- [What you need to do] Each line of the data that includes the string "needed" is to be copied out.

(Extracted records)
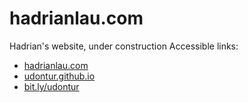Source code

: # hadrianlau.com
Hadrian's website, under construction
Accessible links: 
- [hadrianlau.com](https://hadrianlau.com)
- [udontur.github.io](https://udontur.github.io)
- [bit.ly/udontur](https://bit.ly/udontur)
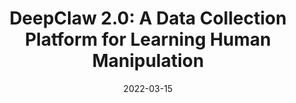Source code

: ---
title: "DeepClaw 2.0: A Data Collection Platform for Learning Human Manipulation"
collection: publications
permalink: /publication/wang2022deep
date: 2022-03-15
venue: 'Frontiers in Robotics and AI'
paperurl: '/files/pdf/publication/wang2022deep.pdf'
link: 'https://www.frontiersin.org/journals/robotics-and-ai/articles/10.3389/frobt.2022.787291/full'
citation: 'Haokun Wang, Xiaobo Liu, Nuofan Qiu, <b><i>Ning Guo</i></b>, Fang Wan and Chaoyang Song*. &quot;DeepClaw 2.0: A Data Collection Platform for Learning Human Manipulation.&quot; <b><i>Frontiers in Robotics and AI</i></b>, 2022. doi: https://doi.org/10.3389/frobt.2022.787291'
---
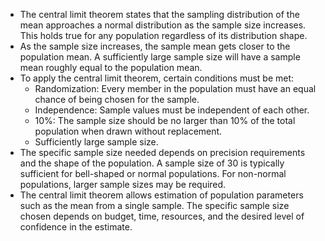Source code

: * The central limit theorem states that the sampling distribution of the mean approaches a normal distribution as the sample size increases. This holds true for any population regardless of its distribution shape.
* As the sample size increases, the sample mean gets closer to the population mean. A sufficiently large sample size will have a sample mean roughly equal to the population mean.
* To apply the central limit theorem, certain conditions must be met:
  * Randomization: Every member in the population must have an equal chance of being chosen for the sample.
  * Independence: Sample values must be independent of each other.
  * 10%: The sample size should be no larger than 10% of the total population when drawn without replacement.
  * Sufficiently large sample size.
* The specific sample size needed depends on precision requirements and the shape of the population. A sample size of 30 is typically sufficient for bell-shaped or normal populations. For non-normal populations, larger sample sizes may be required.
* The central limit theorem allows estimation of population parameters such as the mean from a single sample. The specific sample size chosen depends on budget, time, resources, and the desired level of confidence in the estimate.
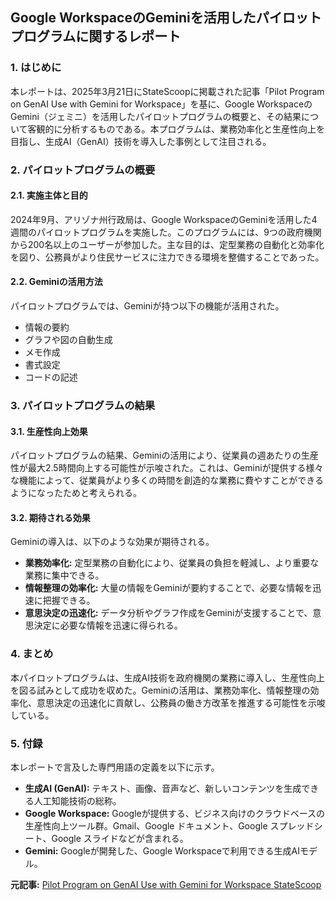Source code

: ## Google WorkspaceのGeminiを活用したパイロットプログラムに関するレポート

### 1. はじめに

本レポートは、2025年3月21日にStateScoopに掲載された記事「Pilot Program on GenAI Use with Gemini for Workspace」を基に、Google WorkspaceのGemini（ジェミニ）を活用したパイロットプログラムの概要と、その結果について客観的に分析するものである。本プログラムは、業務効率化と生産性向上を目指し、生成AI（GenAI）技術を導入した事例として注目される。

### 2. パイロットプログラムの概要

#### 2.1. 実施主体と目的

2024年9月、アリゾナ州行政局は、Google WorkspaceのGeminiを活用した4週間のパイロットプログラムを実施した。このプログラムには、9つの政府機関から200名以上のユーザーが参加した。主な目的は、定型業務の自動化と効率化を図り、公務員がより住民サービスに注力できる環境を整備することであった。

#### 2.2. Geminiの活用方法

パイロットプログラムでは、Geminiが持つ以下の機能が活用された。

* 情報の要約
* グラフや図の自動生成
* メモ作成
* 書式設定
* コードの記述

### 3. パイロットプログラムの結果

#### 3.1. 生産性向上効果

パイロットプログラムの結果、Geminiの活用により、従業員の週あたりの生産性が最大2.5時間向上する可能性が示唆された。これは、Geminiが提供する様々な機能によって、従業員がより多くの時間を創造的な業務に費やすことができるようになったためと考えられる。

#### 3.2. 期待される効果

Geminiの導入は、以下のような効果が期待される。

* **業務効率化:** 定型業務の自動化により、従業員の負担を軽減し、より重要な業務に集中できる。
* **情報整理の効率化:** 大量の情報をGeminiが要約することで、必要な情報を迅速に把握できる。
* **意思決定の迅速化:** データ分析やグラフ作成をGeminiが支援することで、意思決定に必要な情報を迅速に得られる。

### 4. まとめ

本パイロットプログラムは、生成AI技術を政府機関の業務に導入し、生産性向上を図る試みとして成功を収めた。Geminiの活用は、業務効率化、情報整理の効率化、意思決定の迅速化に貢献し、公務員の働き方改革を推進する可能性を示唆している。

### 5. 付録

本レポートで言及した専門用語の定義を以下に示す。

* **生成AI (GenAI):** テキスト、画像、音声など、新しいコンテンツを生成できる人工知能技術の総称。
* **Google Workspace:** Googleが提供する、ビジネス向けのクラウドベースの生産性向上ツール群。Gmail、Google ドキュメント、Google スプレッドシート、Google スライドなどが含まれる。
* **Gemini:** Googleが開発した、Google Workspaceで利用できる生成AIモデル。


**元記事:** [Pilot Program on GenAI Use with Gemini for Workspace StateScoop](https://statescoop.com/bio/pilot-program-on-genai-use-with-gemini-for-workspace/)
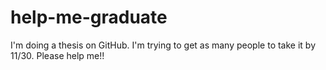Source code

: help-me-graduate
================

I'm doing a thesis on GitHub.  I'm trying to get as many people to take it by 11/30.  Please help me!!
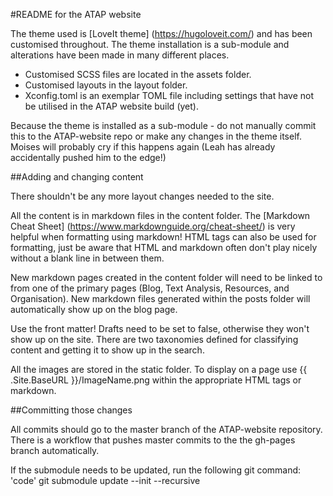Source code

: #README for the ATAP website

The theme used is [LoveIt theme] (https://hugoloveit.com/) and has been customised throughout. The theme installation is a sub-module and alterations have been made in many different places.

- Customised SCSS files are located in the assets folder.
- Customised layouts in the layout folder.
- Xconfig.toml is an exemplar TOML file including settings that have not be utilised in the ATAP website build (yet).

Because the theme is installed as a sub-module - do not manually commit this to the ATAP-website repo or make any changes in the theme itself. Moises will probably cry if this happens again (Leah has already accidentally pushed him to the edge!)

##Adding and changing content

There shouldn't be any more layout changes needed to the site. 

All the content is in markdown files in the content folder. The
[Markdown Cheat Sheet] (https://www.markdownguide.org/cheat-sheet/) is very helpful when formatting using markdown! HTML tags can also be used for formatting, just be aware that HTML and markdown often don't play nicely without a blank line in between them.

New markdown pages created in the content folder will need to be linked to from one of the primary pages (Blog, Text Analysis, Resources, and Organisation). New markdown files generated within the posts folder will automatically show up on the blog page.

Use the front matter! Drafts need to be set to false, otherwise they won't show up on the site. There are two taxonomies defined for classifying content and getting it to show up in the search. 

All the images are stored in the static folder. To display on a page use
{{ .Site.BaseURL }}/ImageName.png within the appropriate HTML tags or markdown.

##Committing those changes

All commits should go to the master branch of the ATAP-website repository. There is a workflow that pushes master commits to the the gh-pages branch automatically.



If the submodule needs to be updated, run the following git command:
'code' git submodule update --init --recursive

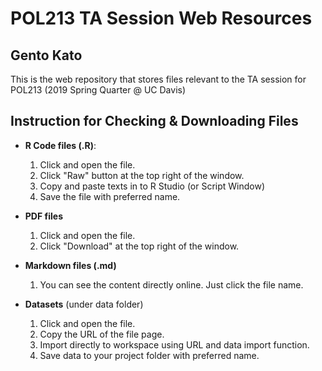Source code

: # POL213 TA Session Web Resources
## Gento Kato

This is the web repository that stores files relevant to the TA session for POL213 (2019 Spring Quarter @ UC Davis)

## Instruction for Checking & Downloading Files

* **R Code files (.R)**:
  1. Click and open the file.
  2. Click "Raw" button at the top right of the window.
  3. Copy and paste texts in to R Studio (or Script Window)
  4. Save the file with preferred name.

* **PDF files**
  1. Click and open the file.
  2. Click "Download" at the top right of the window.

* **Markdown files (.md)**
  1. You can see the content directly online. Just click the file name.

* **Datasets** (under data folder)
  1. Click and open the file.
  2. Copy the URL of the file page.
  3. Import directly to workspace using URL and data import function.
  4. Save data to your project folder with preferred name.
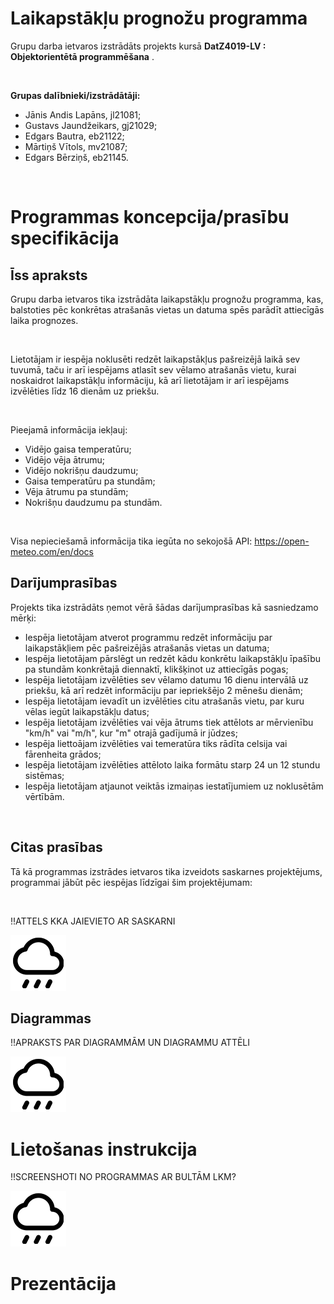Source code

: # Laikapstākļu prognožu programma

Grupu darba ietvaros izstrādāts projekts kursā  __DatZ4019-LV : Objektorientētā programmēšana__ .

<br/>

__Grupas dalībnieki/izstrādātāji:__
- Jānis Andis Lapāns, jl21081;
- Gustavs Jaundžeikars, gj21029;
- Edgars Bautra, eb21122;
- Mārtiņš Vītols, mv21087;
- Edgars Bērziņš, eb21145.

<br/>

# Programmas koncepcija/prasību specifikācija

## Īss apraksts

Grupu darba ietvaros tika izstrādāta laikapstākļu prognožu programma, kas, balstoties pēc 
konkrētas atrašanās vietas un datuma spēs parādīt attiecīgās laika prognozes.

<br/>

Lietotājam ir iespēja noklusēti redzēt laikapstākļus pašreizējā laikā sev tuvumā, taču ir arī 
iespējams atlasīt sev vēlamo atrašanās vietu, kurai noskaidrot laikapstākļu informāciju, kā arī 
lietotājam ir arī iespējams izvēlēties līdz 16 dienām uz priekšu.

<br/>

Pieejamā informācija iekļauj:
- Vidējo gaisa temperatūru;
- Vidējo vēja ātrumu;
- Vidējo nokrišņu daudzumu;
- Gaisa temperatūru pa stundām;
- Vēja ātrumu pa stundām;
- Nokrišņu daudzumu pa stundām.

<br/>

Visa nepieciešamā informācija tika iegūta no sekojošā API: https://open-meteo.com/en/docs

## Darījumprasības

Projekts tika izstrādāts ņemot vērā šādas darījumprasības kā sasniedzamo mērķi:
- Iespēja lietotājam atverot programmu redzēt informāciju par laikapstākļiem pēc pašreizējās
atrašanās vietas un datuma;
- Iespēja lietotājam pārslēgt un redzēt kādu konkrētu laikapstākļu īpašību pa stundām konkrētajā
diennaktī, klikšķinot uz attiecīgās pogas;
- Iespēja lietotājam izvēlēties sev vēlamo datumu 16 dienu intervālā uz priekšu, kā arī redzēt
informāciju par iepriekšējo 2 mēnešu dienām;
- Iespēja lietotājam ievadīt un izvēlēties citu atrašanās vietu, par kuru vēlas iegūt laikapstākļu datus;
- Iespēja lietotājam izvēlēties vai vēja ātrums tiek attēlots ar mērvienību "km/h" vai "m/h", kur "m"
otrajā gadījumā ir jūdzes;
- Iespēja liettoājam izvēlēties vai temeratūra tiks rādīta celsija vai fārenheita grādos;
- Iespēja lietotājam izvēlēties attēloto laika formātu starp 24 un 12 stundu sistēmas;
- Iespēja lietotājam atjaunot veiktās izmaiņas iestatījumiem uz noklusētām vērtībām.

<br/>

## Citas prasības

Tā kā programmas izstrādes ietvaros tika izveidots saskarnes projektējums, programmai jābūt pēc iespējas
līdzīgai šim projektējumam:

<br/>

!!ATTELS KKA JAIEVIETO AR SASKARNI

![SASKARNE](resources/Images/Precipitation-Icon.png)

## Diagrammas

!!APRAKSTS PAR DIAGRAMMĀM UN DIAGRAMMU ATTĒLI

![DIAGRAMMA](resources/Images/Precipitation-Icon.png)

# Lietošanas instrukcija

!!SCREENSHOTI NO PROGRAMMAS AR BULTĀM LKM?

![INST](resources/Images/Precipitation-Icon.png)

# Prezentācija
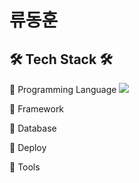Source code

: # 류동훈 

## 🛠 Tech Stack 🛠
📌 Programming Language
<img src="https://img.shields.io/badge/Java-#F7DF1E?style=for-the-badge&logo=java&logoColor=white">

📌 Framework

📌 Database
 
📌 Deploy
 

📌 Tools
     
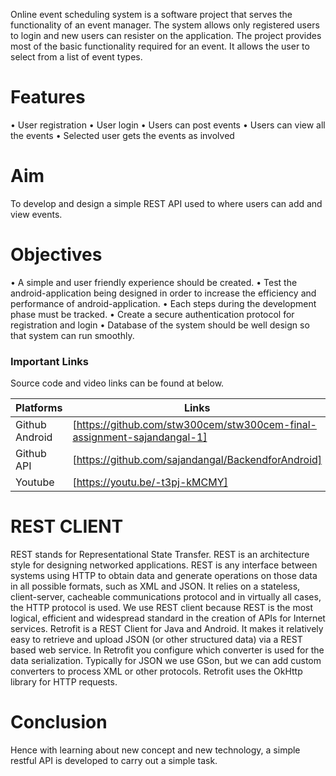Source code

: Online event scheduling system is a software project that serves the functionality of an event manager. The system allows only registered users to login and new users can resister on the application. The project provides most of the basic functionality required for an event. It allows the user to select from a list of event types. 
# Features
•	User registration 
•	User login 
•	Users can post events 
•	Users can view all the events 
•	Selected user gets the events as involved

# Aim

To develop and design a simple REST API used to where users can add and view events.

# Objectives

•	A simple and user friendly experience should be created. 
•	Test the android-application being designed in order to increase the efficiency and performance of android-application. 
•	Each steps during the development phase must be tracked.
•	Create a secure authentication protocol for registration and login
•	Database of the system should be well design so that system can run smoothly.

### Important Links

Source code and video links can be found at below.

| Platforms      | Links                                                               |
| -------------- | ------------------------------------------------------------------- |
| Github Android | [https://github.com/stw300cem/stw300cem-final-assignment-sajandangal-1] |
| Github API     | [https://github.com/sajandangal/BackendforAndroid]          |
| Youtube        | [https://youtu.be/-t3pj-kMCMY] 

# REST CLIENT

REST stands for Representational State Transfer. REST is an architecture style for designing networked applications. REST is any interface between systems using HTTP to obtain data and generate operations on those data in all possible formats, such as XML and JSON. It relies on a stateless, client-server, cacheable communications protocol and in virtually all cases, the HTTP protocol is used. We use REST client because REST is the most logical, efficient and widespread standard in the creation of APIs for Internet services.
Retrofit is a REST Client for Java and Android. It makes it relatively easy to retrieve and upload JSON (or other structured data) via a REST based web service. In Retrofit you configure which converter is used for the data serialization. Typically for JSON we use GSon, but we can add custom converters to process XML or other protocols. Retrofit uses the OkHttp library for HTTP requests.

# Conclusion

Hence with learning about new concept and new technology, a simple restful API is developed to carry out a simple task.
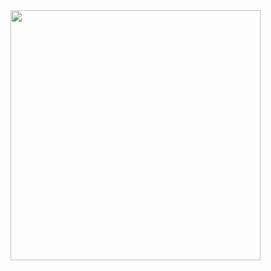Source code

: <img src="https://github.com/victorblum/course-selling-page/blob/main/photo/Preview_laptop.gif" width="400" />
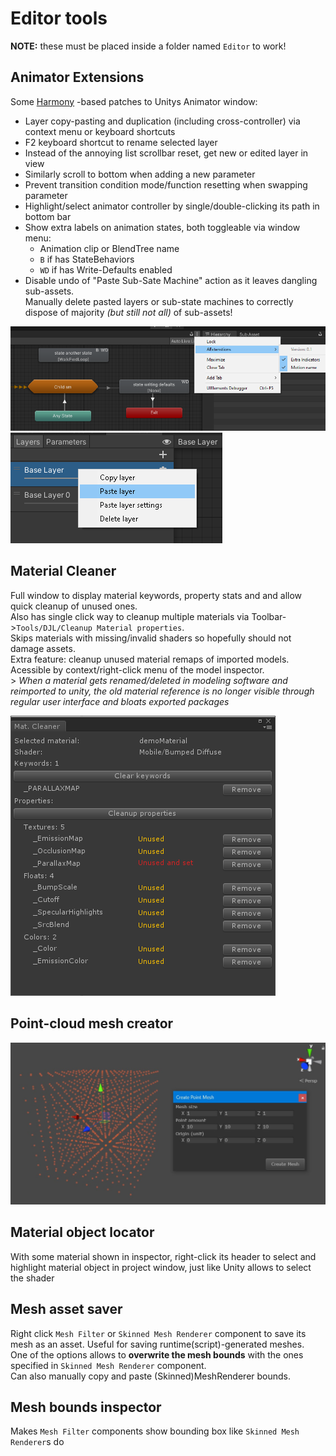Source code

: # Editor tools
**NOTE:** these must be placed inside a folder named `Editor` to work!

## Animator Extensions
Some [Harmony](https://github.com/pardeike/Harmony) -based patches to Unitys Animator window:  
* Layer copy-pasting and duplication (including cross-controller) via context menu or keyboard shortcuts
* F2 keyboard shortcut to rename selected layer
* Instead of the annoying list scrollbar reset, get new or edited layer in view
* Similarly scroll to bottom when adding a new parameter
* Prevent transition condition mode/function resetting when swapping parameter
* Highlight/select animator controller by single/double-clicking its path in bottom bar
* Show extra labels on animation states, both toggleable via window menu:
  * Animation clip or BlendTree name
  * `B` if has StateBehaviors
  * `WD` if has Write-Defaults enabled
* Disable undo of "Paste Sub-Sate Machine" action as it leaves dangling sub-assets.  
Manually delete pasted layers or sub-state machines to correctly dispose of majority _(but still not all)_ of sub-assets!

![Animator Extensions context menu](.img/AnimatorExtensions_Labels.png)
![Animator Extensions context menu](.img/AnimatorExtensions_Context.png)

## Material Cleaner
Full window to display material keywords, property stats and and allow quick cleanup of unused ones.  
Also has single click way to cleanup multiple materials via Toolbar->`Tools/DJL/Cleanup Material properties`.  
Skips materials with missing/invalid shaders so hopefully should not damage assets.  
Extra feature: cleanup unused material remaps of imported models. Acessible by context/right-click menu of the model inspector.  
	> _When a material gets renamed/deleted in modeling software and reimported to unity, the old material reference is no longer
	visible through regular user interface and bloats exported packages_

![Material cleaner window](.img/MaterialCleaner.png)

## Point-cloud mesh creator
![Point Mesh Creator window](.img/PointMeshCreator.jpg)

## Material object locator
With some material shown in inspector, right-click its header to select and highlight material object in project window, just like Unity allows to select the shader

## Mesh asset saver
Right click `Mesh Filter` or `Skinned Mesh Renderer` component to save its mesh as an asset. Useful for saving runtime(script)-generated meshes.  
One of the options allows to **overwrite the mesh bounds** with the ones specified in `Skinned Mesh Renderer` component.  
Can also manually copy and paste (Skinned)MeshRenderer bounds.

## Mesh bounds inspector
Makes `Mesh Filter` components show bounding box like `Skinned Mesh Renderer`s do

- [Result below]
* The specific sample size needed depends on precision requirements and the shape of the population. A sample size of 30 is typically sufficient for bell-shaped or normal populations. For non-normal populations, larger sample sizes may be required.
There shouldn't be any more layout changes needed to the site. 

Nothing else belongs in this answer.